Pendant que Valérie Plante s’attaque à de faux problèmes, les problèmes réels à Montréal persistent. Il n’y a pas que les VAS et les REV de ce monde qui constituent des nananes pour la petite-bourgeoisie. Les fausses améliorations, c’est la manne de Valérie Plante et de tous ses semblables. L’on a qu’à penser à des déclaration solennelles sur l’existence du « racisme systémique », à l’adoption de l’écriture inclusive à l’hôtel de ville, ou encore au changement de nom de la rue Amherst pour Atateken. Tout cela est chose bien peu coûteuse, mais ô combien chère aux idéologues verts et post-modernes qui transpirent le snobisme!
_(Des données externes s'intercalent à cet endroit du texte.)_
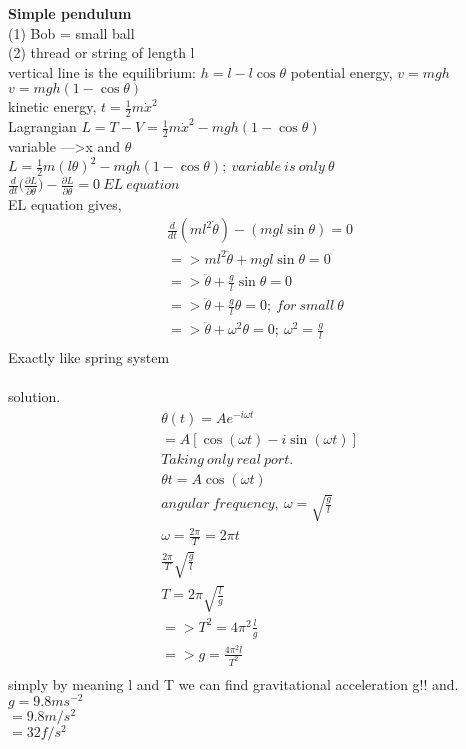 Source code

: 	
	
	
	
	
	\textbf{Simple pendulum} \\
	(1) Bob = small ball \\
	(2) thread or string of length l \\
	vertical line is the equilibrium: $h = l-l\cos\theta$
	potential energy, $v = mgh$ \\
	$v = mgh(1-\cos\theta)$ \\
	kinetic energy, $t = \frac{1}{2}m\dot{x}^2$ \\
	Lagrangian $L=T-V=\frac{1}{2}m\dot{x}^2-mgh(1-\cos\theta)$ \\
	variable --->x and $\theta$ \\
	$L=\frac{1}{2}m(l\theta)^2 - mgh(1-\cos\theta); \ variable \  is \ only \ \theta$ \\
	$\frac{d}{dt}\bigg(\frac{\partial L}{\partial\theta}\bigg) - \frac{\partial L}{\partial\theta} = 0\  EL \ equation $\\
	EL equation gives, \\
	\begin{align}
		\frac{d}{dt}(ml^2\dot{\theta})- (mgl\sin\theta) = 0 \\
		=>ml^2\ddot{\theta} + mgl\sin\theta = 0 \\
		=>\ddot{\theta} + \frac{g}{l}\sin\theta = 0 \\
		=>\ddot{\theta} + \frac{g}{l}\theta = 0 ;\ for \ small \ \theta \\
		=> \ddot{\theta} + \omega^2\theta = 0 ; \ \omega^2=\frac{g}{l} \\
	\end{align}
	Exactly like spring system \\ \\
	solution. \\
	\begin{align}
		\theta(t) = Ae^{-i\omega t} \\
		= A[\cos(\omega t)- i \sin(\omega t)] \\
		Taking \ only \ real \ port. \\
		\theta t = A\cos(\omega t) \\
		angular \ frequency ,\ \omega = \sqrt{\frac{g}{l}} \\
		\omega = \frac{2\pi}{T} = 2\pi t \\
		\frac{2\pi}{T}\sqrt{\frac{g}{l}} \\
		T = 2\pi\sqrt{\frac{l}{g}} \\
		=> T^2 = 4\pi^2\frac{l}{g} \\
		=> g = \frac{4\pi^2l}{T^2} \\
	\end{align}
	simply by meaning l and T we can find gravitational acceleration g!! and. \\
	$g= 9.8ms^{-2}$ \\
	$= 9.8m/s^2$ \\
	$= 32f/s^2$ \\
Mais qu’en est-il des taxes foncières qui ne cessent d’augmenter, du prix exorbitant des loyers, de l’insalubrité des logements et des lieux publics, des problèmes de vermine, du plomb dans l’eau, des bouchons de circulation, de la pauvreté, des tarifs à la hausse de la STM, etc.?

En sommes, rappelons-nous que les nouvelles entraves à la circulation routière doivent être considérées pour ce qu’elles sont réellement : des attaques décomplexées contre les travailleurs.